● **Goal of the exercise**: Work out how many lines in the records include the word "built", then answer with nothing but that number.

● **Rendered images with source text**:
....................
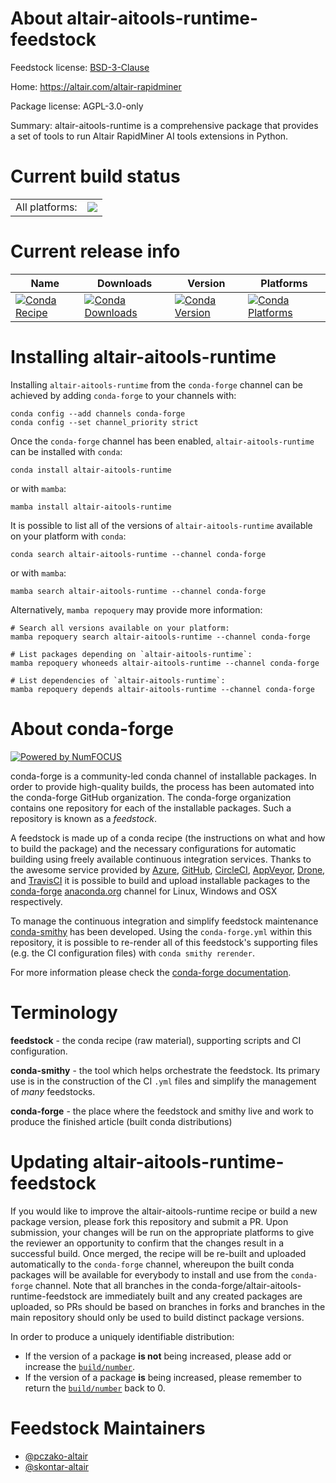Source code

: About altair-aitools-runtime-feedstock
======================================

Feedstock license: [BSD-3-Clause](https://github.com/conda-forge/altair-aitools-runtime-feedstock/blob/main/LICENSE.txt)

Home: https://altair.com/altair-rapidminer

Package license: AGPL-3.0-only

Summary: altair-aitools-runtime is a comprehensive package that provides a set of tools to run Altair RapidMiner AI tools extensions in Python.

Current build status
====================


<table><tr><td>All platforms:</td>
    <td>
      <a href="https://dev.azure.com/conda-forge/feedstock-builds/_build/latest?definitionId=24932&branchName=main">
        <img src="https://dev.azure.com/conda-forge/feedstock-builds/_apis/build/status/altair-aitools-runtime-feedstock?branchName=main">
      </a>
    </td>
  </tr>
</table>

Current release info
====================

| Name | Downloads | Version | Platforms |
| --- | --- | --- | --- |
| [![Conda Recipe](https://img.shields.io/badge/recipe-altair--aitools--runtime-green.svg)](https://anaconda.org/conda-forge/altair-aitools-runtime) | [![Conda Downloads](https://img.shields.io/conda/dn/conda-forge/altair-aitools-runtime.svg)](https://anaconda.org/conda-forge/altair-aitools-runtime) | [![Conda Version](https://img.shields.io/conda/vn/conda-forge/altair-aitools-runtime.svg)](https://anaconda.org/conda-forge/altair-aitools-runtime) | [![Conda Platforms](https://img.shields.io/conda/pn/conda-forge/altair-aitools-runtime.svg)](https://anaconda.org/conda-forge/altair-aitools-runtime) |

Installing altair-aitools-runtime
=================================

Installing `altair-aitools-runtime` from the `conda-forge` channel can be achieved by adding `conda-forge` to your channels with:

```
conda config --add channels conda-forge
conda config --set channel_priority strict
```

Once the `conda-forge` channel has been enabled, `altair-aitools-runtime` can be installed with `conda`:

```
conda install altair-aitools-runtime
```

or with `mamba`:

```
mamba install altair-aitools-runtime
```

It is possible to list all of the versions of `altair-aitools-runtime` available on your platform with `conda`:

```
conda search altair-aitools-runtime --channel conda-forge
```

or with `mamba`:

```
mamba search altair-aitools-runtime --channel conda-forge
```

Alternatively, `mamba repoquery` may provide more information:

```
# Search all versions available on your platform:
mamba repoquery search altair-aitools-runtime --channel conda-forge

# List packages depending on `altair-aitools-runtime`:
mamba repoquery whoneeds altair-aitools-runtime --channel conda-forge

# List dependencies of `altair-aitools-runtime`:
mamba repoquery depends altair-aitools-runtime --channel conda-forge
```


About conda-forge
=================

[![Powered by
NumFOCUS](https://img.shields.io/badge/powered%20by-NumFOCUS-orange.svg?style=flat&colorA=E1523D&colorB=007D8A)](https://numfocus.org)

conda-forge is a community-led conda channel of installable packages.
In order to provide high-quality builds, the process has been automated into the
conda-forge GitHub organization. The conda-forge organization contains one repository
for each of the installable packages. Such a repository is known as a *feedstock*.

A feedstock is made up of a conda recipe (the instructions on what and how to build
the package) and the necessary configurations for automatic building using freely
available continuous integration services. Thanks to the awesome service provided by
[Azure](https://azure.microsoft.com/en-us/services/devops/), [GitHub](https://github.com/),
[CircleCI](https://circleci.com/), [AppVeyor](https://www.appveyor.com/),
[Drone](https://cloud.drone.io/welcome), and [TravisCI](https://travis-ci.com/)
it is possible to build and upload installable packages to the
[conda-forge](https://anaconda.org/conda-forge) [anaconda.org](https://anaconda.org/)
channel for Linux, Windows and OSX respectively.

To manage the continuous integration and simplify feedstock maintenance
[conda-smithy](https://github.com/conda-forge/conda-smithy) has been developed.
Using the ``conda-forge.yml`` within this repository, it is possible to re-render all of
this feedstock's supporting files (e.g. the CI configuration files) with ``conda smithy rerender``.

For more information please check the [conda-forge documentation](https://conda-forge.org/docs/).

Terminology
===========

**feedstock** - the conda recipe (raw material), supporting scripts and CI configuration.

**conda-smithy** - the tool which helps orchestrate the feedstock.
                   Its primary use is in the construction of the CI ``.yml`` files
                   and simplify the management of *many* feedstocks.

**conda-forge** - the place where the feedstock and smithy live and work to
                  produce the finished article (built conda distributions)


Updating altair-aitools-runtime-feedstock
=========================================

If you would like to improve the altair-aitools-runtime recipe or build a new
package version, please fork this repository and submit a PR. Upon submission,
your changes will be run on the appropriate platforms to give the reviewer an
opportunity to confirm that the changes result in a successful build. Once
merged, the recipe will be re-built and uploaded automatically to the
`conda-forge` channel, whereupon the built conda packages will be available for
everybody to install and use from the `conda-forge` channel.
Note that all branches in the conda-forge/altair-aitools-runtime-feedstock are
immediately built and any created packages are uploaded, so PRs should be based
on branches in forks and branches in the main repository should only be used to
build distinct package versions.

In order to produce a uniquely identifiable distribution:
 * If the version of a package **is not** being increased, please add or increase
   the [``build/number``](https://docs.conda.io/projects/conda-build/en/latest/resources/define-metadata.html#build-number-and-string).
 * If the version of a package **is** being increased, please remember to return
   the [``build/number``](https://docs.conda.io/projects/conda-build/en/latest/resources/define-metadata.html#build-number-and-string)
   back to 0.

Feedstock Maintainers
=====================

* [@pczako-altair](https://github.com/pczako-altair/)
* [@skontar-altair](https://github.com/skontar-altair/)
....................
● **Task response**: 4